The real fight to be having to affect change is in the primary process. For instance, if you are sick of the king of backstabbing weasels in the U.S. Senate, then Kentucky Republican primary voters need to stop choosing Mitch McConnell as the standard-bearer. But they don’t. They’ve had some good options, but they chose McConnell. Ditto for Republicans in Utah, who will undoubtedly choose the insufferable Mitt Romney again—which just sticks in the throat.
But blaming reelected RNC Chairman Ronna McDaniels or GOP leadership for primary voters’ choices is ultimately an irrational reaction borne of legitimate frustration. Not the best formula.
Instead, the all-in fight to wage is for primary voters to choose more Republicans like Florida Gov. Ron DeSantis, U.S. Senators Mike Lee (R-Utah), Josh Hawley (R-Mo.), Ted Cruz (R-Texas), Rick Scott (R-Fla.) and Rand Paul (R-Ky.), and Congressmen Chip Roy (R-Texas) and Byron Donalds (R-Fla.).
Dumping the GOP entirely—and that is the high-pitched rhetoric out there, that people listen to and act on—because you lost the vote for RNC chairman is a completely self-destructive response. We have to do much better than that.

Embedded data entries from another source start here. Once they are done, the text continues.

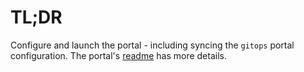 # TL;DR

Configure and launch the portal - including syncing the `gitops` portal configuration.  The portal's [readme](../kube/services/portal/README.md) has more details.
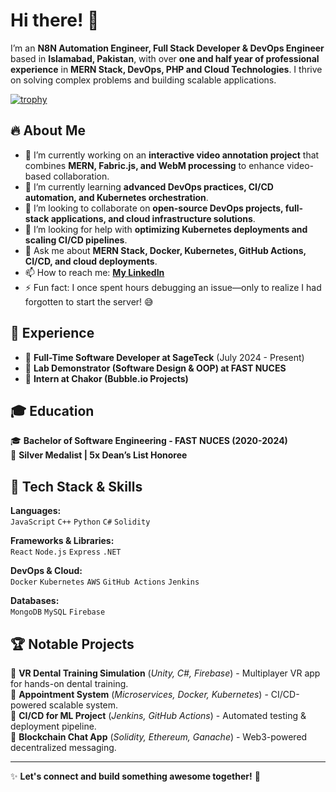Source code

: # Hi there! 👋  

I’m an **N8N Automation Engineer, Full Stack Developer & DevOps Engineer** based in **Islamabad, Pakistan**, with over **one and half year of professional experience** in **MERN Stack, DevOps, PHP and Cloud Technologies**. I thrive on solving complex problems and building scalable applications.

[![trophy](https://github-profile-trophy.vercel.app/?username=samansaeed2306)](https://github.com/ryo-ma/github-profile-trophy)

## 🔥 About Me  
- 🔭 I’m currently working on an **interactive video annotation project** that combines **MERN, Fabric.js, and WebM processing** to enhance video-based collaboration.  
- 🌱 I’m currently learning **advanced DevOps practices, CI/CD automation, and Kubernetes orchestration**.  
- 👯 I’m looking to collaborate on **open-source DevOps projects, full-stack applications, and cloud infrastructure solutions**.  
- 🤔 I’m looking for help with **optimizing Kubernetes deployments and scaling CI/CD pipelines**.  
- 💬 Ask me about **MERN Stack, Docker, Kubernetes, GitHub Actions, CI/CD, and cloud deployments**.  
- 📫 How to reach me: **[My LinkedIn](https://www.linkedin.com/in/saman-saeed-06513b255/)**   
- ⚡ Fun fact: I once spent hours debugging an issue—only to realize I had forgotten to start the server! 😅  

## 🚀 Experience  
- 🔹 **Full-Time Software Developer at SageTeck** (July 2024 - Present)  
- 🔹 **Lab Demonstrator (Software Design & OOP) at FAST NUCES**  
- 🔹 **Intern at Chakor (Bubble.io Projects)**  

## 🎓 Education  
🎓 **Bachelor of Software Engineering - FAST NUCES (2020-2024)**  
🥈 **Silver Medalist | 5x Dean’s List Honoree**  

## 🔧 Tech Stack & Skills  
**Languages:**  
`JavaScript` `C++` `Python` `C#` `Solidity`  

**Frameworks & Libraries:**  
`React` `Node.js` `Express` `.NET`  

**DevOps & Cloud:**  
`Docker` `Kubernetes` `AWS` `GitHub Actions` `Jenkins`  

**Databases:**  
`MongoDB` `MySQL` `Firebase`  

## 🏆 Notable Projects  
📌 **VR Dental Training Simulation** (*Unity, C#, Firebase*) - Multiplayer VR app for hands-on dental training.  
📌 **Appointment System** (*Microservices, Docker, Kubernetes*) - CI/CD-powered scalable system.  
📌 **CI/CD for ML Project** (*Jenkins, GitHub Actions*) - Automated testing & deployment pipeline.  
📌 **Blockchain Chat App** (*Solidity, Ethereum, Ganache*) - Web3-powered decentralized messaging.  

---

✨ **Let's connect and build something awesome together!** 🚀  

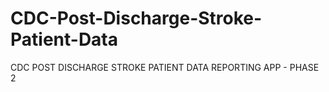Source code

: # CDC-Post-Discharge-Stroke-Patient-Data
CDC POST DISCHARGE STROKE PATIENT DATA REPORTING APP - PHASE 2
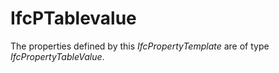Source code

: IfcPTablevalue
==============
The properties defined by this _IfcPropertyTemplate_ are of type
_IfcPropertyTableValue_.


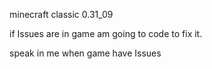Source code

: minecraft classic 0.31_09

if Issues are in game am going to code to fix it.

speak in me when game have Issues

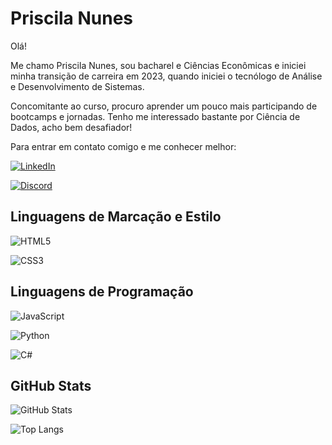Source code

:# Priscila Nunes

Olá!

Me chamo Priscila Nunes, sou bacharel e Ciências Econômicas e iniciei minha transição de carreira em 2023, quando iniciei o tecnólogo de Análise e Desenvolvimento de Sistemas.

Concomitante ao curso, procuro aprender um pouco mais participando de bootcamps e jornadas. Tenho me interessado bastante por Ciência de Dados, acho bem desafiador!

Para entrar em contato comigo e me conhecer melhor:


[![LinkedIn](https://img.shields.io/badge/LinkedIn-000?style=for-the-badge&logo=linkedin&logoColor=0E76A8)](https://www.linkedin.com/in/priscila-nunes-a9179754/)


[![Discord](https://img.shields.io/badge/Discord-000?style=for-the-badge&logo=discord)](https://www.discord.com/in/prinunes1/)


## Linguagens de Marcação e Estilo


![HTML5](https://img.shields.io/badge/HTML5-000?style=for-the-badge&logo=html5)

![CSS3](https://img.shields.io/badge/CSS3-000?style=for-the-badge&logo=css3&logoColor=264CE4)

## Linguagens de Programação


![JavaScript](https://img.shields.io/badge/JavaScript-000?style=for-the-badge&logo=javascript)

![Python](https://img.shields.io/badge/Python-000?style=for-the-badge&logo=python)

![C#](https://img.shields.io/badge/C%23-000?style=for-the-badge&logo=c-sharp&logoColor=823085)


## GitHub Stats


![GitHub Stats](https://github-readme-stats.vercel.app/api?username=ppnunes&theme=transparent&bg_color=000&border_color=30A3DC&show_icons=true&icon_color=30A3DC&title_color=E94D5F&text_color=FFF)

![Top Langs](https://github-readme-stats-git-masterrstaa-rickstaa.vercel.app/api/top-langs/?username=ppnunes&layout=compact&bg_color=000&border_color=30A3DC&title_color=E94D5F&text_color=FFF)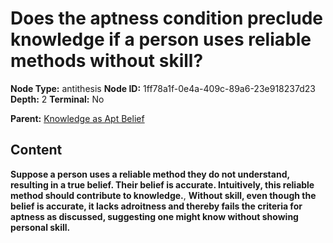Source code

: # Does the aptness condition preclude knowledge if a person uses reliable methods without skill?

**Node Type:** antithesis
**Node ID:** 1ff78a1f-0e4a-409c-89a6-23e918237d23
**Depth:** 2
**Terminal:** No

**Parent:** [Knowledge as Apt Belief](knowledge-as-apt-belief.md)

## Content

**Suppose a person uses a reliable method they do not understand, resulting in a true belief. Their belief is accurate. Intuitively, this reliable method should contribute to knowledge.**, **Without skill, even though the belief is accurate, it lacks adroitness and thereby fails the criteria for aptness as discussed, suggesting one might know without showing personal skill.**
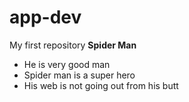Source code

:# app-dev
My first repository
**Spider Man**
- He is very good man
- Spider man is a super hero
- His web is not going out from his butt
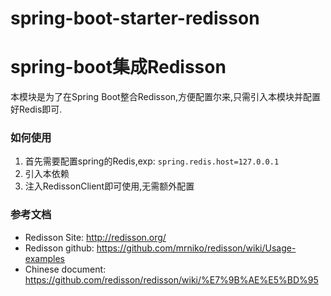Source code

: # spring-boot-starter-redisson
spring-boot集成Redisson
=====================
本模块是为了在Spring Boot整合Redisson,方便配置尔来,只需引入本模块并配置好Redis即可.
### 如何使用
1. 首先需要配置spring的Redis,exp:
`spring.redis.host=127.0.0.1`
1. 引入本依赖
2. 注入RedissonClient即可使用,无需额外配置


### 参考文档

* Redisson Site: http://redisson.org/
* Redisson github: https://github.com/mrniko/redisson/wiki/Usage-examples
* Chinese document: https://github.com/redisson/redisson/wiki/%E7%9B%AE%E5%BD%95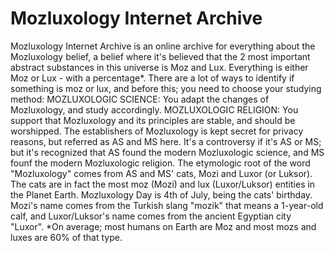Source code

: # Mozluxology Internet Archive
Mozluxology Internet Archive is an online archive for everything about the Mozluxology belief, a belief where it's believed that the 2 most important abstract substances
in this universe is Moz and Lux. Everything is either Moz or Lux - with a percentage*.
There are a lot of ways to identify if something is moz or lux, and before this; you need
to choose your studying method:
MOZLUXOLOGIC SCIENCE: You adapt the changes of Mozluxology, and study accordingly.
MOZLUXOLOGIC RELIGION: You support that Mozluxology and its principles are stable, and should be worshipped.
The establishers of Mozluxology is kept secret for privacy reasons, but referred as AS and MS here. It's a controversy
if it's AS or MS; but it's recognized that AS found the modern Mozluxologic science, and MS founf the modern Mozluxologic
religion. The etymologic root of the word "Mozluxology" comes from AS and MS' cats, Mozi and Luxor (or Luksor). The
cats are in fact the most moz (Mozi) and lux (Luxor/Luksor) entities in the Planet Earth. Mozluxology Day is 4th of
July, being the cats' birthday. Mozi's name comes from the Turkish slang "mozik" that means a 1-year-old calf, and Luxor/Luksor's
name comes from the ancient Egyptian city "Luxor".
*On average; most humans on Earth are Moz and most mozs and luxes are 60% of that type.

And a first step would be to understand the fundamental role of the Republican Party, which is to register Republican voters, get out the vote at election time, and support the Republicans primary voters have chosen to represent them. And on those counts, the party was reasonably successful in 2022, news that causes many to bristle because the party did not meet expectations. (A secondary role of the GOP is issue advocacy, but that really falls more on elected representatives, as it tends to be divisive within the broad party and plenty of people within it have differing opinions.)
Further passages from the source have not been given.